Canada can claim victory over the looming pandemic if fewer people die from H1N1 than from ordinary seasonal flu, Canada's top public health officer said Wednesday.
Dr. David Butler-Jones, head of the Public Health Agency of Canada, said between 2,000 and 8,000 people die every year from seasonal flu -- which sends normally healthy Canadians to bed sick for a few days, but often kills elderly or chronically ill people.
H1N1 is more likely to prey on young, seemingly healthy people.
If Canada's pandemic plan and widespread vaccination program works as it should, Butler-Jones said he hopes the H1N1 flu that's expected to hit again this fall takes fewer lives than a regular flu would. He said vaccination blitzes and public awareness campaigns could become the norm and help prevent deaths from seasonal flu in years to come.
"Even those deaths are not necessary," Butler-Jones said. "The lessons we learn from the pandemic, the simple things we're doing, can prevent future deaths."
About 100 Manitobans die every year from seasonal flu. So far, seven have died from the H1N1 virus.
Butler-Jones is leading a two-day conference in Winnipeg that brings together 150 doctors and public health officials from across Canada to share scientific information, best practices for patient care and shortfalls in pandemic planning.
Critics have questioned why the United States, Australia and other European countries will start doling out H1N1 shots in mid-October, while Canadians will have to wait until mid-November.
Butler-Jones and federal Health Minister Leona Aglukkaq offered repeated assurances Wednesday a vaccine will be ready in time for the worst of the looming H1N1 flu season.
"There have been reports implying that Canada has been slow off the mark in placing its H1N1 vaccine order, that our production schedule is not sufficiently aggressive or that our regulators are being overly cautious. Those reports are simply wrong," Aglukkaq said.
Butler-Jones said it's also wrong to say the addition of an adjuvant -- a chemical to boost supply that isn't normally added to Canadian flu shots -- will hold up the vaccine.
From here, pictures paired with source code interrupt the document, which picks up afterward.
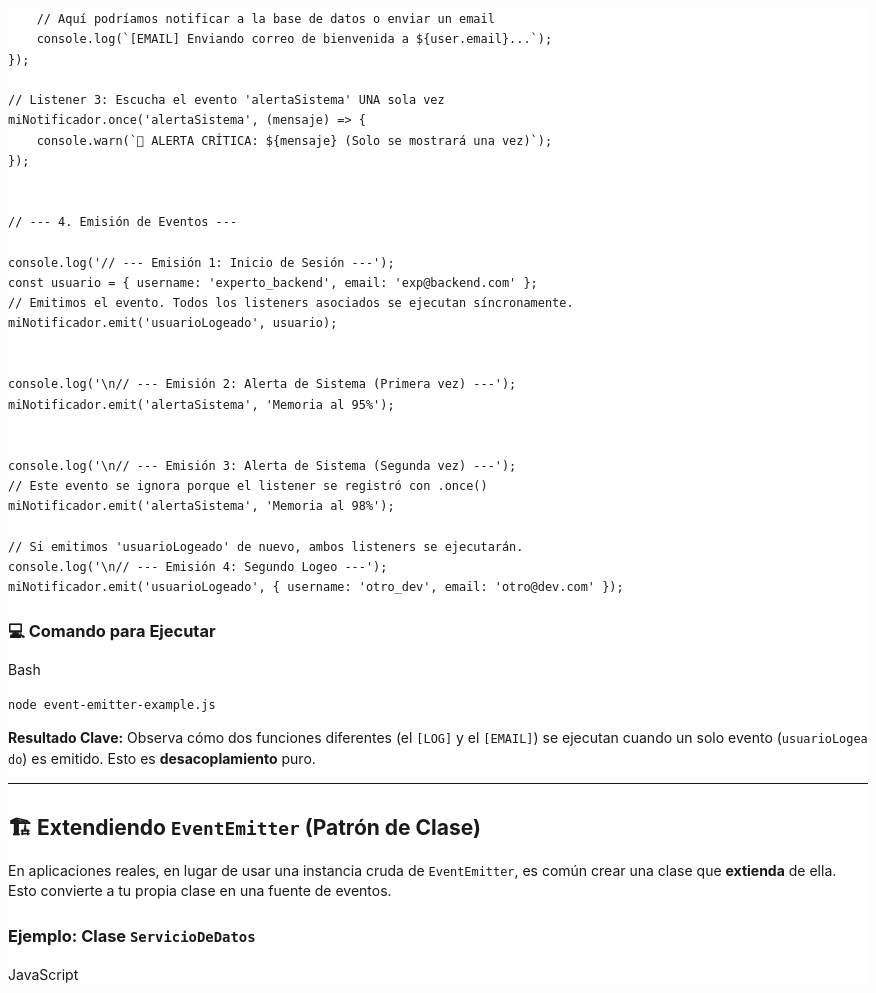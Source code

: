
 ```
    // Aquí podríamos notificar a la base de datos o enviar un email
    console.log(`[EMAIL] Enviando correo de bienvenida a ${user.email}...`);
});

// Listener 3: Escucha el evento 'alertaSistema' UNA sola vez
miNotificador.once('alertaSistema', (mensaje) => {
    console.warn(`🚨 ALERTA CRÍTICA: ${mensaje} (Solo se mostrará una vez)`);
});


// --- 4. Emisión de Eventos ---

console.log('// --- Emisión 1: Inicio de Sesión ---');
const usuario = { username: 'experto_backend', email: 'exp@backend.com' };
// Emitimos el evento. Todos los listeners asociados se ejecutan síncronamente.
miNotificador.emit('usuarioLogeado', usuario);


console.log('\n// --- Emisión 2: Alerta de Sistema (Primera vez) ---');
miNotificador.emit('alertaSistema', 'Memoria al 95%');


console.log('\n// --- Emisión 3: Alerta de Sistema (Segunda vez) ---');
// Este evento se ignora porque el listener se registró con .once()
miNotificador.emit('alertaSistema', 'Memoria al 98%'); 

// Si emitimos 'usuarioLogeado' de nuevo, ambos listeners se ejecutarán.
console.log('\n// --- Emisión 4: Segundo Logeo ---');
miNotificador.emit('usuarioLogeado', { username: 'otro_dev', email: 'otro@dev.com' });
```

### 💻 Comando para Ejecutar

Bash

```
node event-emitter-example.js
```

**Resultado Clave:** Observa cómo dos funciones diferentes (el `[LOG]` y el `[EMAIL]`) se ejecutan cuando un solo evento (`usuarioLogeado`) es emitido. Esto es **desacoplamiento** puro.

---

## 🏗 Extendiendo `EventEmitter` (Patrón de Clase)

En aplicaciones reales, en lugar de usar una instancia cruda de `EventEmitter`, es común crear una clase que **extienda** de ella. Esto convierte a tu propia clase en una fuente de eventos.

### Ejemplo: Clase `ServicioDeDatos`

JavaScript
At best, about a third of Canadians get annual flu shots. Butler-Jones wouldn't define Canada's pandemic vaccination target or say how many Canadians need immunizations in order for the health system to cope effectively with serious patients.
But he urged Canadians to get both flu shots -- one for the old-fashioned flu and one for H1N1.
It's possible the H1N1 virus will eclipse seasonal flu -- that's what happened in Chile -- but two separate illnesses could end up raging at the same time.
Butler-Jones said there is just no way to tell, which is why Canada is producing the regular seasonal vaccines first and then speeding ahead with the H1N1 shots.
Canadians who got sick with H1N1 this spring -- more than 10,000 cases have been confirmed -- are immune, but an H1N1 flu shot won't hurt someone who has already had the disease.